*** SOURCE DATA ***
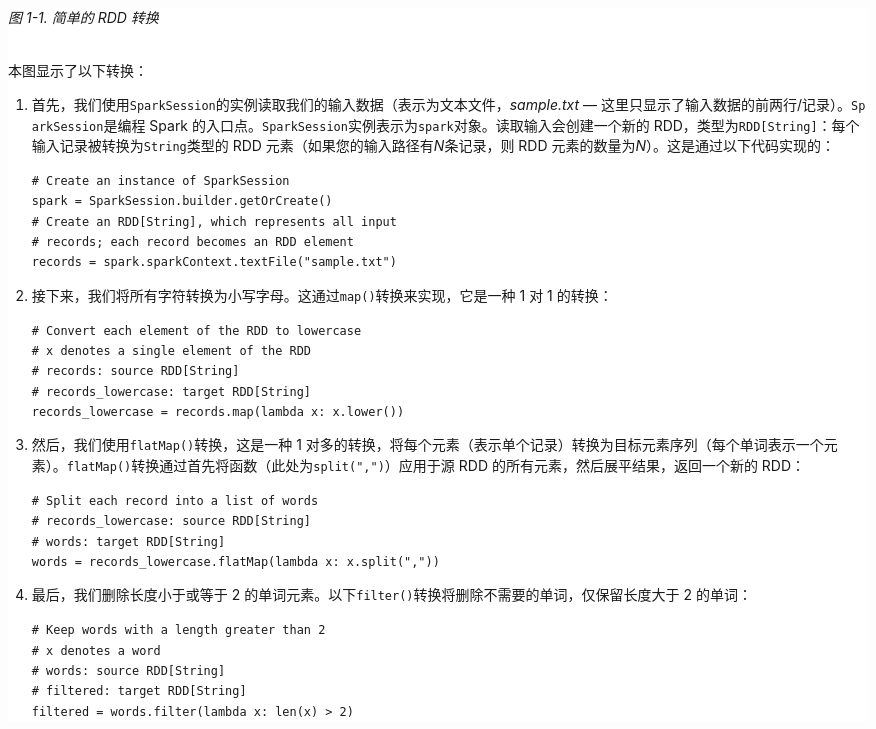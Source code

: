 ###### 图 1-1\. 简单的 RDD 转换

本图显示了以下转换：

1.  首先，我们使用`SparkSession`的实例读取我们的输入数据（表示为文本文件，*sample.txt* — 这里只显示了输入数据的前两行/记录）。`SparkSession`是编程 Spark 的入口点。`SparkSession`实例表示为`spark`对象。读取输入会创建一个新的 RDD，类型为`RDD[String]`：每个输入记录被转换为`String`类型的 RDD 元素（如果您的输入路径有*N*条记录，则 RDD 元素的数量为*N*）。这是通过以下代码实现的：

    ```
    # Create an instance of SparkSession
    spark = SparkSession.builder.getOrCreate()
    # Create an RDD[String], which represents all input
    # records; each record becomes an RDD element
    records = spark.sparkContext.textFile("sample.txt")
    ```

1.  接下来，我们将所有字符转换为小写字母。这通过`map()`转换来实现，它是一种 1 对 1 的转换：

    ```
    # Convert each element of the RDD to lowercase
    # x denotes a single element of the RDD
    # records: source RDD[String]
    # records_lowercase: target RDD[String]
    records_lowercase = records.map(lambda x: x.lower())
    ```

1.  然后，我们使用`flatMap()`转换，这是一种 1 对多的转换，将每个元素（表示单个记录）转换为目标元素序列（每个单词表示一个元素）。`flatMap()`转换通过首先将函数（此处为`split(",")`）应用于源 RDD 的所有元素，然后展平结果，返回一个新的 RDD：

    ```
    # Split each record into a list of words
    # records_lowercase: source RDD[String]
    # words: target RDD[String]
    words = records_lowercase.flatMap(lambda x: x.split(","))
    ```

1.  最后，我们删除长度小于或等于 2 的单词元素。以下`filter()`转换将删除不需要的单词，仅保留长度大于 2 的单词：

    ```
    # Keep words with a length greater than 2
    # x denotes a word
    # words: source RDD[String]
    # filtered: target RDD[String]
    filtered = words.filter(lambda x: len(x) > 2)
    ```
***
▶ **YOUR INSTRUCTIONS**
When the word "我们使用" shows up in a line of the entries, pull that line out.

▶ **RESPONSE BOX**
1.  首先，我们使用`SparkSession`的实例读取我们的输入数据（表示为文本文件，*sample.txt* — 这里只显示了输入数据的前两行/记录）。`SparkSession`是编程 Spark 的入口点。`SparkSession`实例表示为`spark`对象。读取输入会创建一个新的 RDD，类型为`RDD[String]`：每个输入记录被转换为`String`类型的 RDD 元素（如果您的输入路径有*N*条记录，则 RDD 元素的数量为*N*）。这是通过以下代码实现的：
1.  然后，我们使用`flatMap()`转换，这是一种 1 对多的转换，将每个元素（表示单个记录）转换为目标元素序列（每个单词表示一个元素）。`flatMap()`转换通过首先将函数（此处为`split(",")`）应用于源 RDD 的所有元素，然后展平结果，返回一个新的 RDD：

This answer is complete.